Die kleingewachsene Frau - die danach zwei weitere Kinder zur Welt brachte - und ihre Mitstreiterin María Luisa Hernández, sagen der Deutschen Presse-Agentur fast unisono: «Die Schuldigen müssen zur Rechenschaft gezogen werden, aber Rache ist für uns nicht das Wichtigste. Wir haben in erster Linie ein Recht auf die Wahrheit.» Beide Frauen und auch ihre Ehemänner sagen, dass sie die Hoffnung nicht verloren haben, ihre Kinder irgendwann zu finden.

Der 74-jährigen María Luisa, die 1970 im San Ramón einen Sohn zur Welt brachte, wurde damals erzählt, ihr Kind sei aufgrund einer Frühgeburt gestorben. «Dabei war ich im neunten Monat schwanger!» Sie und Ehemann Segundo glauben, dass ihr Sohn heute in Pamplona lebt. Ein DNA-Test sei schon durchgeführt worden, aber die Bürokratie verzögere alles. «Noch konnten wir ihn nicht sehen. Noch wissen wir nicht mit Sicherheit, ob er es ist», sagt Segundo.

Eltern suchen ihre Kinder, Kinder ihre leiblichen Eltern. Doch die Suche gestaltet sich schwierig. Alte Dokumente sind kaum aufzutreiben, die Politik zeigt mangelnden Willen, die Kirche weigert sich, Auskunft zu geben. Einige wenige Betroffene hatten bei ihrer Suche Erfolg, wollten aber nicht vor die Öffentlichkeit.

Opfer des organisierten Babyraubs waren in den ersten Jahren fast nur Regimegegner. Nonnen und Ärzte entführten aus ideologischen Gründen. Die Kinder nicht linientreuer Eltern sollten nach den Vorstellungen des «Generalísimo» Francisco Franco erzogen werden. Der Skandal inspirierte den österreichischen Komponisten Christian Kolonovits 2014 für die Oper «Der Richter - Die verlorenen Kinder».

Irgendwann war das Geld wichtiger als die Ideologie. Das Geschäft war so lukrativ, dass es auch im modernen Spanien noch knapp 20 Jahre nach dem Tod Francos weiterlief. «Schon Ende der 1960er Jahre wurden eine Million Pesetas für ein Baby gezahlt», weiss Madrigal, die als erste in dieser Affäre Anzeige erstattete. Nach heutigem Umrechnungskurs wären das gut 6000 Euro, damals war der Wert viel höher. Den Eltern wurde den Berichten zufolge stets erzählt, die Säuglinge seien tot zur Welt gekommen oder nach der Geburt gestorben.

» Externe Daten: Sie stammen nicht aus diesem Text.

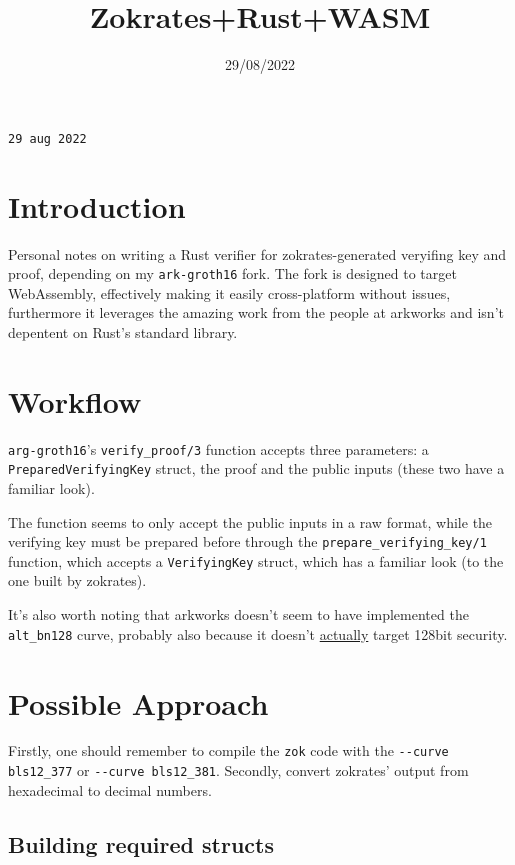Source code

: \documentclass{article}
\title{Zokrates+Rust+WASM}
\date{29/08/2022}
\begin{document}
\maketitle

\texttt{29 aug 2022}

\section{Introduction}

Personal notes on writing a Rust verifier for zokrates-generated veryifing key and proof, depending on my \lstinline{ark-groth16} fork. The fork is designed to target WebAssembly, effectively making it easily cross-platform without issues, furthermore it leverages the amazing work from the people at arkworks and isn't depentent on Rust's standard library.

\section{Workflow}
\lstinline{arg-groth16}'s \lstinline{verify_proof/3} function accepts three parameters: a \lstinline{PreparedVerifyingKey} struct, the proof and the public inputs (these two have a familiar look).

The function seems to only accept the public inputs in a raw format, while the verifying key must be prepared before through the \lstinline{prepare_verifying_key/1} function, which accepts a \lstinline{VerifyingKey} struct, which has a familiar look (to the one built by zokrates).

It's also worth noting that arkworks doesn't seem to have implemented the \lstinline{alt_bn128} curve, probably also because it doesn't \href{https://moderncrypto.org/mail-archive/curves/2016/000740.html}{actually} target 128bit security.

\section{Possible Approach}
Firstly, one should remember to compile the \lstinline{zok} code with the \lstinline{--curve bls12_377} or \lstinline{--curve bls12_381}. Secondly, convert zokrates' output from hexadecimal to decimal numbers.

\subsection{Building required structs}
\end{document}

Vela soll sehr vermögend sein. Die Staatsanwaltschaft fordert von ihm auch Geldstrafen und Entschädigungen. «Uns geht es aber nicht ums Geld. Gier nach Geld hat diesen Skandal mitverursacht. Wir wollen die Wahrheit», sagt auch Madrigal. Die Justiz sei langsam, «weil vermutlich auch bekannte Personen als Empfänger der Babys verwickelt sind», glaubt sie. Madrigal sucht ihre biologischen Eltern. Sie vermutet ihre «echte» Familie im andalusischen Coria del Río und wartet auf Ergebnisse von DNA-Tests. «Ich glaube, ich habe da fünf Geschwister. Ein Traum würde für mich wahr werden.»